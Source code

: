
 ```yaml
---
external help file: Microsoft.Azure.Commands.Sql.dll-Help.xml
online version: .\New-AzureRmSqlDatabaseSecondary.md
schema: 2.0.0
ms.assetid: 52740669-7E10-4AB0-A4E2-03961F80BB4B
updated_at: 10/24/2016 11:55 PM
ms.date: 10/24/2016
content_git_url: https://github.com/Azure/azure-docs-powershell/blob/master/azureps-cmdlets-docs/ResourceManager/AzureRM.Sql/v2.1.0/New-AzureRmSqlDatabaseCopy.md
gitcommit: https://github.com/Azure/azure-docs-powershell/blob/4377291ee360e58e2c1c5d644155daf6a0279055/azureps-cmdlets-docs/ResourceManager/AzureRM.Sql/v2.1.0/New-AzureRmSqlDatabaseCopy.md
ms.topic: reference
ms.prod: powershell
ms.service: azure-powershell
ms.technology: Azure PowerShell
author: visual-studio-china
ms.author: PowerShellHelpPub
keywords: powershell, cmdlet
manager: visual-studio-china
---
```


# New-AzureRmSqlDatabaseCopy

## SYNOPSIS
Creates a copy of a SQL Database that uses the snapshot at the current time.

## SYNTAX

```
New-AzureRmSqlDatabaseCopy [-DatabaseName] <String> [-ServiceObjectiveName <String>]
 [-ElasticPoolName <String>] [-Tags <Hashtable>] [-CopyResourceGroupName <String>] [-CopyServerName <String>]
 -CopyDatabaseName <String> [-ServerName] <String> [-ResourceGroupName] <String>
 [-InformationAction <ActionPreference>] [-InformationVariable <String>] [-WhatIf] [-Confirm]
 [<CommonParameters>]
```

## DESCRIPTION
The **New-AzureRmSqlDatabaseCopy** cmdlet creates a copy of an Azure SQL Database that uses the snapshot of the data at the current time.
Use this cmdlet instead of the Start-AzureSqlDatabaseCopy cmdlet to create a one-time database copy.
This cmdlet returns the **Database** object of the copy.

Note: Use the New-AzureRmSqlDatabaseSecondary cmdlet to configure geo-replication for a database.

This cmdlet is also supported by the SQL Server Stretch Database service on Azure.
# # # # #
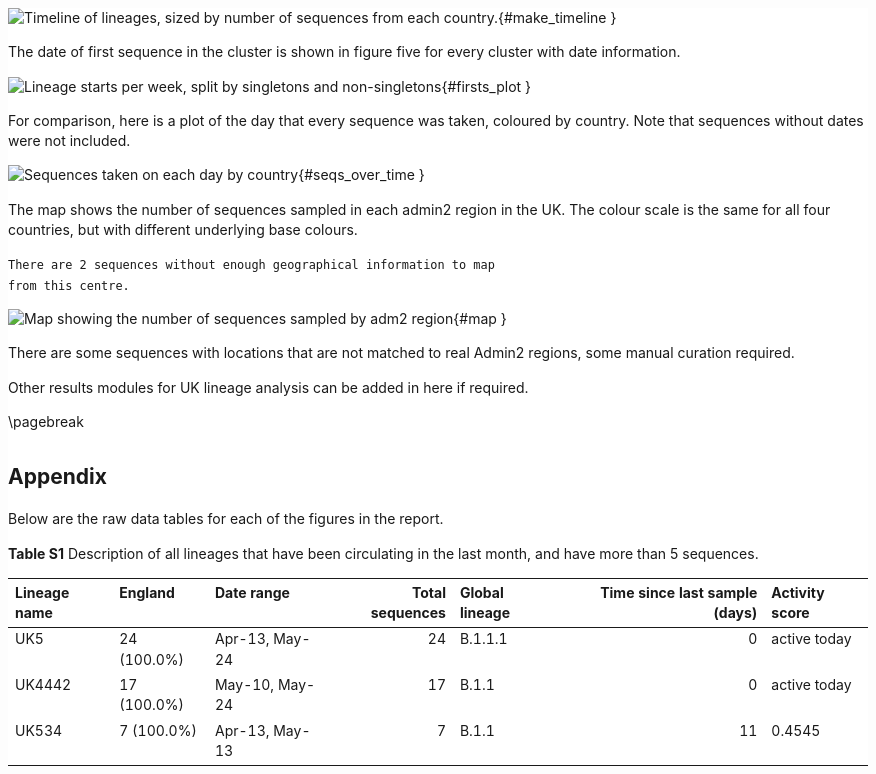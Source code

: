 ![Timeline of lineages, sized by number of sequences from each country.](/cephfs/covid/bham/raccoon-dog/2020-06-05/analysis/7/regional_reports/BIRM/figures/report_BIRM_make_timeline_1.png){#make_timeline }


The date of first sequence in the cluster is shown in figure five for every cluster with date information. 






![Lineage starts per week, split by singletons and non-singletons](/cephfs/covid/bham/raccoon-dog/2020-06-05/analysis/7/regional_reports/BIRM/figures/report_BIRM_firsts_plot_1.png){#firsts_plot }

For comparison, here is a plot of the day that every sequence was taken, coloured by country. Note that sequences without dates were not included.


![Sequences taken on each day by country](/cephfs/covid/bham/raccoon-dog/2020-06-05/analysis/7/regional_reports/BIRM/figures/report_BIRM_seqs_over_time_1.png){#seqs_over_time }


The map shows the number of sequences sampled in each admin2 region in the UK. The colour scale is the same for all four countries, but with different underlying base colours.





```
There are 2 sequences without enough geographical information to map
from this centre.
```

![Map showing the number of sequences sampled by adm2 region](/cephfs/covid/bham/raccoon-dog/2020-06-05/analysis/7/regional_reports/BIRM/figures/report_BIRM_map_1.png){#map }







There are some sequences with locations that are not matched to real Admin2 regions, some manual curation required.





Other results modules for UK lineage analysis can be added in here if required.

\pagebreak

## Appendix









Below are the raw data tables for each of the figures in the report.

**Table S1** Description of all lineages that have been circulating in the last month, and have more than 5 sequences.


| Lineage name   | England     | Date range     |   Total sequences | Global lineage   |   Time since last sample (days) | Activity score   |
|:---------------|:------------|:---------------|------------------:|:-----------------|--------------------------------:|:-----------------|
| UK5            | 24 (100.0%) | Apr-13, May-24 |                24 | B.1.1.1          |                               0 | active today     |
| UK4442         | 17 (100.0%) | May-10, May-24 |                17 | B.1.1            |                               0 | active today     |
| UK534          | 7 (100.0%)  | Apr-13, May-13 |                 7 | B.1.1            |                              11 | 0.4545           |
# # # # #
*What you will do*:
Looking at the data above, return every line from the one with "Below are the" down to the one with "17 (100.0%) |", exactly and inclusively.

*Written reply*:
Below are the raw data tables for each of the figures in the report.

**Table S1** Description of all lineages that have been circulating in the last month, and have more than 5 sequences.


| Lineage name   | England     | Date range     |   Total sequences | Global lineage   |   Time since last sample (days) | Activity score   |
|:---------------|:------------|:---------------|------------------:|:-----------------|--------------------------------:|:-----------------|
| UK5            | 24 (100.0%) | Apr-13, May-24 |                24 | B.1.1.1          |                               0 | active today     |
| UK4442         | 17 (100.0%) | May-10, May-24 |                17 | B.1.1            |                               0 | active today     |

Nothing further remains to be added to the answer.